▶ [TASK BRIEF] Output the data below exactly as it is, dropping the pictures from your copy.

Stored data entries
[Start of section]
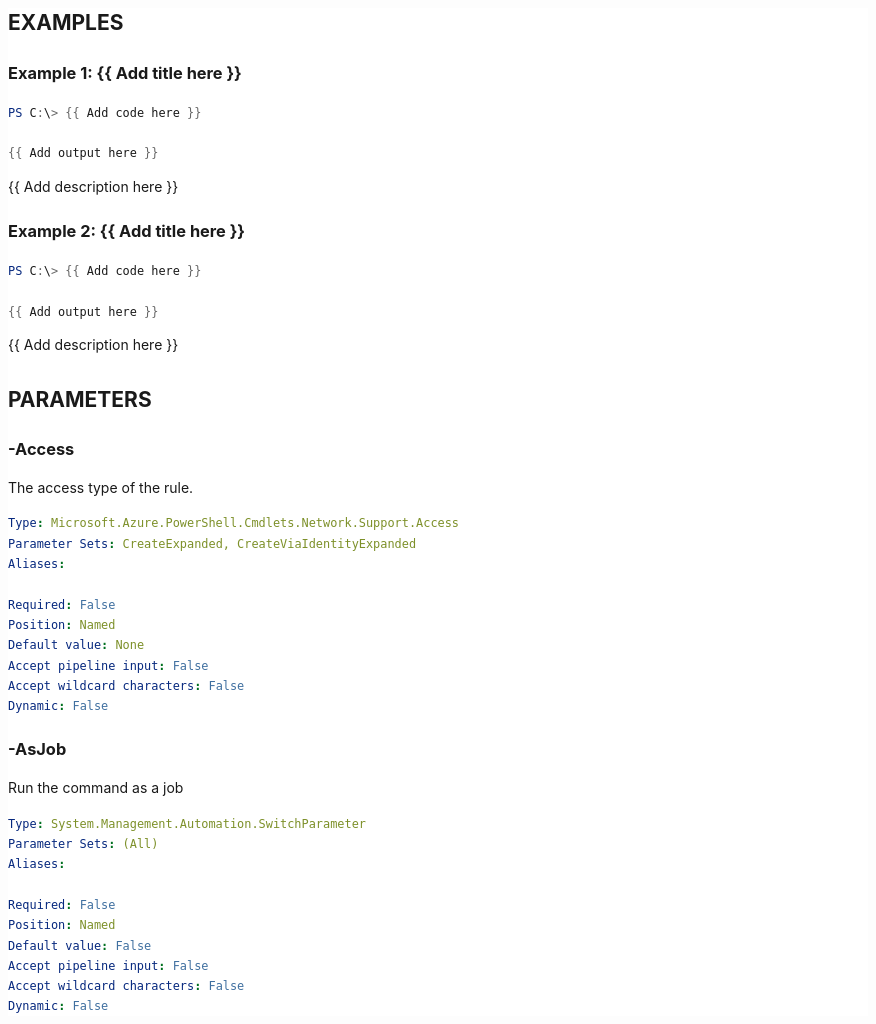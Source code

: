 ## EXAMPLES

### Example 1: {{ Add title here }}
```powershell
PS C:\> {{ Add code here }}

{{ Add output here }}
```

{{ Add description here }}

### Example 2: {{ Add title here }}
```powershell
PS C:\> {{ Add code here }}

{{ Add output here }}
```

{{ Add description here }}

## PARAMETERS

### -Access
The access type of the rule.

```yaml
Type: Microsoft.Azure.PowerShell.Cmdlets.Network.Support.Access
Parameter Sets: CreateExpanded, CreateViaIdentityExpanded
Aliases:

Required: False
Position: Named
Default value: None
Accept pipeline input: False
Accept wildcard characters: False
Dynamic: False
```

### -AsJob
Run the command as a job

```yaml
Type: System.Management.Automation.SwitchParameter
Parameter Sets: (All)
Aliases:

Required: False
Position: Named
Default value: False
Accept pipeline input: False
Accept wildcard characters: False
Dynamic: False
```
[End of section]
▶ [EXERCISE RESULT]
Source code

: ## EXAMPLES

### Example 1: {{ Add title here }}
```powershell
PS C:\> {{ Add code here }}

{{ Add output here }}
```

{{ Add description here }}

### Example 2: {{ Add title here }}
```powershell
PS C:\> {{ Add code here }}

{{ Add output here }}
```

{{ Add description here }}

## PARAMETERS

### -Access
The access type of the rule.

```yaml
Type: Microsoft.Azure.PowerShell.Cmdlets.Network.Support.Access
Parameter Sets: CreateExpanded, CreateViaIdentityExpanded
Aliases:

Required: False
Position: Named
Default value: None
Accept pipeline input: False
Accept wildcard characters: False
Dynamic: False
```

### -AsJob
Run the command as a job

```yaml
Type: System.Management.Automation.SwitchParameter
Parameter Sets: (All)
Aliases:

Required: False
Position: Named
Default value: False
Accept pipeline input: False
Accept wildcard characters: False
Dynamic: False
```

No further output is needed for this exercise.